The analyzer can simply be created as follows:

## Create
from arango import ArangoClient

client = ArangoClient()
database = client.db('_System', username='root', password='root')
analyzer.create(database)

Create the View

view = View('sample_view',
            view_type="arangosearch")
## add the link (can have 0 or 1 link)
view.add_link(link)

## can have 0..* primary sort
view.add_primary_sort("text", asc = False)
view.add_stored_value(["text", "timestamp"], compression="lz4")

print("Prints the *view* as a dict:", view.summary())
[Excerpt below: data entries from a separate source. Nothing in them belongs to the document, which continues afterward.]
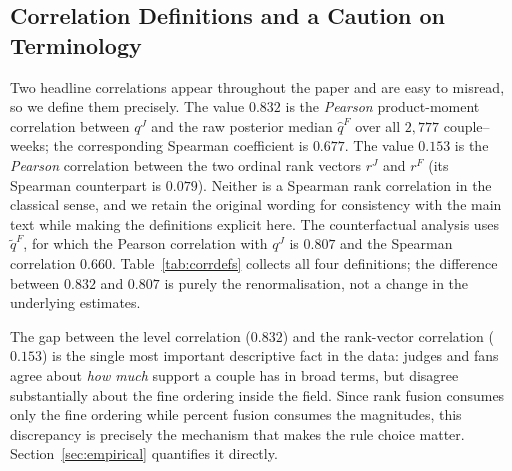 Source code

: \subsection{Correlation Definitions and a Caution on Terminology}

Two headline correlations appear throughout the paper and are easy to misread, so we define
them precisely. The value $\mathbf{0.832}$ is the \emph{Pearson} product-moment correlation
between $q^J$ and the raw posterior median $\hat q^F$ over all $2{,}777$ couple--weeks; the
corresponding Spearman coefficient is $0.677$. The value $\mathbf{0.153}$ is the \emph{Pearson}
correlation between the two ordinal rank vectors $r^J$ and $r^F$ (its Spearman counterpart is
$0.079$). Neither is a Spearman rank correlation in the classical sense, and we retain the
original wording for consistency with the main text while making the definitions explicit here.
The counterfactual analysis uses $\tilde q^F$, for which the Pearson correlation with $q^J$ is
$0.807$ and the Spearman correlation $0.660$. Table~\ref{tab:corrdefs} collects all four
definitions; the difference between $0.832$ and $0.807$ is purely the renormalisation, not a
change in the underlying estimates.



The gap between the level correlation ($0.832$) and the rank-vector correlation ($0.153$) is
the single most important descriptive fact in the data: judges and fans agree about \emph{how
much} support a couple has in broad terms, but disagree substantially about the fine ordering
inside the field. Since rank fusion consumes only the fine ordering while percent fusion consumes
the magnitudes, this discrepancy is precisely the mechanism that makes the rule choice matter.
Section~\ref{sec:empirical} quantifies it directly.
!!! Note: The links might need a few minutes to be created and to show in ArangoDB.

{
    "name": "sample_view",
    "viewType": "arangosearch",
    "properties": {
        "cleanupintervalstep": 0,
        "cleanupIntervalStep": 0,
        "commitIntervalMsec": 1000,
        "consolidationIntervalMsec": 0,
        "consolidationPolicy": {
            "type": "tier",
            "segmentsMin": 1,
            "segmentsMax": 10,
            "segmentsBytesMax": 5368709120,
            "segmentsBytesFloor": 2097152,
            "minScore": 0
        },
        "primarySortCompression": "lz4",
        "writebufferIdle": 64,
        "writebufferActive": 0,
        "writebufferMaxSize": 33554432
    },
    "links": {
        "TextNode": {
            "analyzer": [
                "identity"
            ],
            "fields": {
                "text": {
                    "analyzer": [
                        "text_en",
                        "analyzer_sample"
                    ]
                }
            },
            "includeAllFields": False,
            "trackListPositions": False,
            "inBackground": False
        }
    },
    "primarySort": [
        {
            "field": "text",
            "asc": False
        }
    ],
    "storedValues": [
        {
            "fields": [
                "text"
            ],
            "compression": "lz4"
        },
        {
            "fields": [
                "timestamp"
            ],
            "compression": "lz4"
        }
    ]
}